Posted by: Bob at August 9, 2005 12:16 PM

ESPN offically lost me when, in the middle of a week-long "promotion" about the "intersection between sports and music," they actually aired Alanis Morissette performing a song in-studio, IN THE MIDDLE OF SPORTSCENTER.

Adding Michael Irvin and Rush Limbaugh was bad enough, but I will never forgive ESPN for throwing Alanis Morissette at me. John Kruk was just salt in the wounds.

Posted by: Hippster at August 9, 2005 12:41 PM

Bob, I completely agree. I'm 25 and remember watching ESPN Sportscenter, BBTN, etc. with my dad religiously. I was always allowed to stay up late on Sunday night to watch "the Big Show".

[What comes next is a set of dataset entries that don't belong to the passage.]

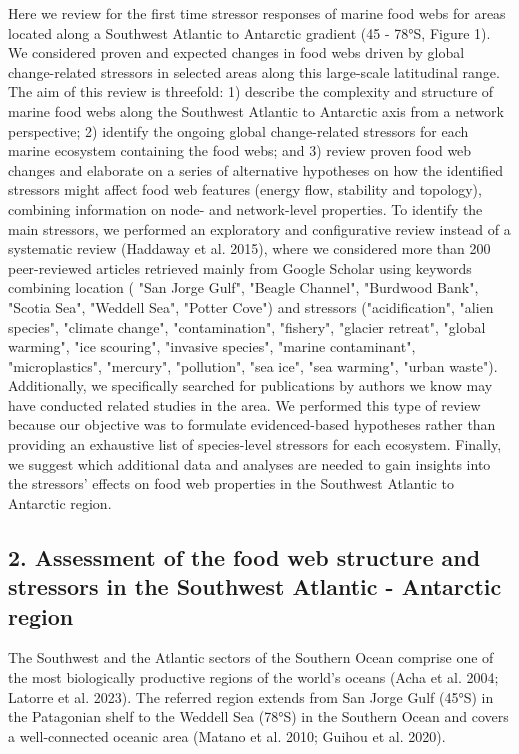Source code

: \documentclass[
]{article}
\begin{document}
Here we review for the first time stressor responses of marine food webs
for areas located along a Southwest Atlantic to Antarctic gradient (45 -
78°S, Figure 1). We considered proven and expected changes in food webs
driven by global change-related stressors in selected areas along this
large-scale latitudinal range. The aim of this review is threefold: 1)
describe the complexity and structure of marine food webs along the
Southwest Atlantic to Antarctic axis from a network perspective; 2)
identify the ongoing global change-related stressors for each marine
ecosystem containing the food webs; and 3) review proven food web
changes and elaborate on a series of alternative hypotheses on how the
identified stressors might affect food web features (energy flow,
stability and topology), combining information on node- and
network-level properties. To identify the main stressors, we performed
an exploratory and configurative review instead of a systematic review
(Haddaway et al. 2015), where we considered more than 200 peer-reviewed 
articles retrieved mainly from Google Scholar using keywords combining 
location ( "San Jorge Gulf", "Beagle Channel", "Burdwood Bank", "Scotia Sea", 
"Weddell Sea", "Potter Cove") and stressors ("acidification", "alien species", 
"climate change", "contamination", "fishery", "glacier retreat", "global warming", 
"ice scouring", "invasive species", "marine contaminant", "microplastics", "mercury", 
"pollution", "sea ice", "sea warming", "urban waste"). Additionally, we 
specifically searched for publications by authors we know may have conducted 
related studies in the area. We performed this type of review because our 
objective was to formulate
evidenced-based hypotheses rather than providing an exhaustive list of
species-level stressors for each ecosystem. Finally, we suggest which
additional data and analyses are needed to gain insights into the
stressors' effects on food web properties in the Southwest Atlantic to
Antarctic region.

\subsection{2. Assessment of the food web structure and stressors in the
Southwest Atlantic - Antarctic
region}\label{assessment-of-the-food-web-structure-and-stressors-in-the-southwest-atlantic---antarctic-region}

The Southwest and the Atlantic sectors of the Southern Ocean comprise
one of the most biologically productive regions of the world's oceans
(Acha et al. 2004; Latorre et al. 2023). The referred region extends
from San Jorge Gulf (45°S) in the Patagonian shelf to the Weddell Sea
(78°S) in the Southern Ocean and covers a well-connected oceanic area
(Matano et al. 2010; Guihou et al. 2020).
\end{document}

However, the channel has completely lost me. They have gone the same was as MTV, it seems. They built a huge following by appealing to all the sports fans. However, once they had the hard core sports fans, they decided they needed a broader audience. This led to more and more clips and then shows that were less about the sports and more about the anchors.

What happened to the days when ESPN was the leader in sports knowledge? Now they let guys like Kruk on to spout "old school" uninformed opinions that are not based in reality. However, I'm sure that there is some casual fan that would watch and just eat up the "analysis".

I'm just done with ESPN.

Posted by: Ryan at August 9, 2005 12:41 PM

Unfortunately, because they still have things like Sunday Night Baseball, one can't really ever be done with ESPN. You can watch Sunday Night Baseball muted with the radio on, perhaps, but that's different.

ESPN is really disappointing. They're what's wrong with sports combined with what's wrong with CNN and MTV (disparate as that sounds, CNN and MTV don't have very different strategies).

Lately, I've started watching sports recaps on the spanish channel - the commentators sounds much more interested (QUADRANGULAR!)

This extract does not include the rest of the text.